• EXERCISE REQUIREMENTS:
Write out exactly the lines running from the one with "La utilización de" to the last line of the entries, keeping both the first and the last.

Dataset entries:
• • • •
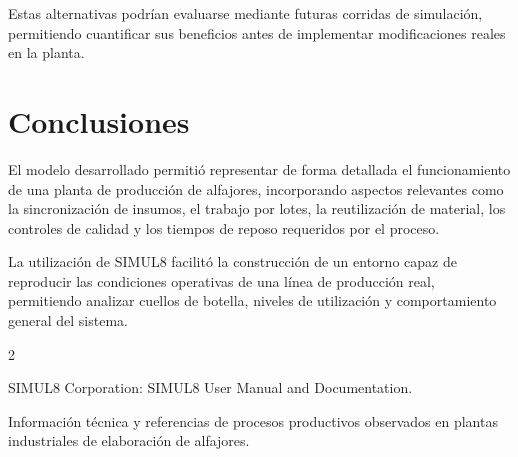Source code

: \documentclass[runningheads]{llncs}
\begin{document}
Estas alternativas podrían evaluarse mediante futuras corridas de simulación, permitiendo cuantificar sus beneficios antes de implementar modificaciones reales en la planta.

\section{Conclusiones}

El modelo desarrollado permitió representar de forma detallada el funcionamiento de una planta de producción de alfajores, incorporando aspectos relevantes como la sincronización de insumos, el trabajo por lotes, la reutilización de material, los controles de calidad y los tiempos de reposo requeridos por el proceso.

La utilización de SIMUL8 facilitó la construcción de un entorno capaz de reproducir las condiciones operativas de una línea de producción real, permitiendo analizar cuellos de botella, niveles de utilización y comportamiento general del sistema.

\begin{thebibliography}{2}

SIMUL8 Corporation: SIMUL8 User Manual and Documentation.

Información técnica y referencias de procesos productivos observados en plantas industriales de elaboración de alfajores.

\end{thebibliography}
\end{document}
• • • •
• RESULT OF THIS TASK:
La utilización de SIMUL8 facilitó la construcción de un entorno capaz de reproducir las condiciones operativas de una línea de producción real, permitiendo analizar cuellos de botella, niveles de utilización y comportamiento general del sistema.

\begin{thebibliography}{2}

SIMUL8 Corporation: SIMUL8 User Manual and Documentation.

Información técnica y referencias de procesos productivos observados en plantas industriales de elaboración de alfajores.

\end{thebibliography}
\end{document}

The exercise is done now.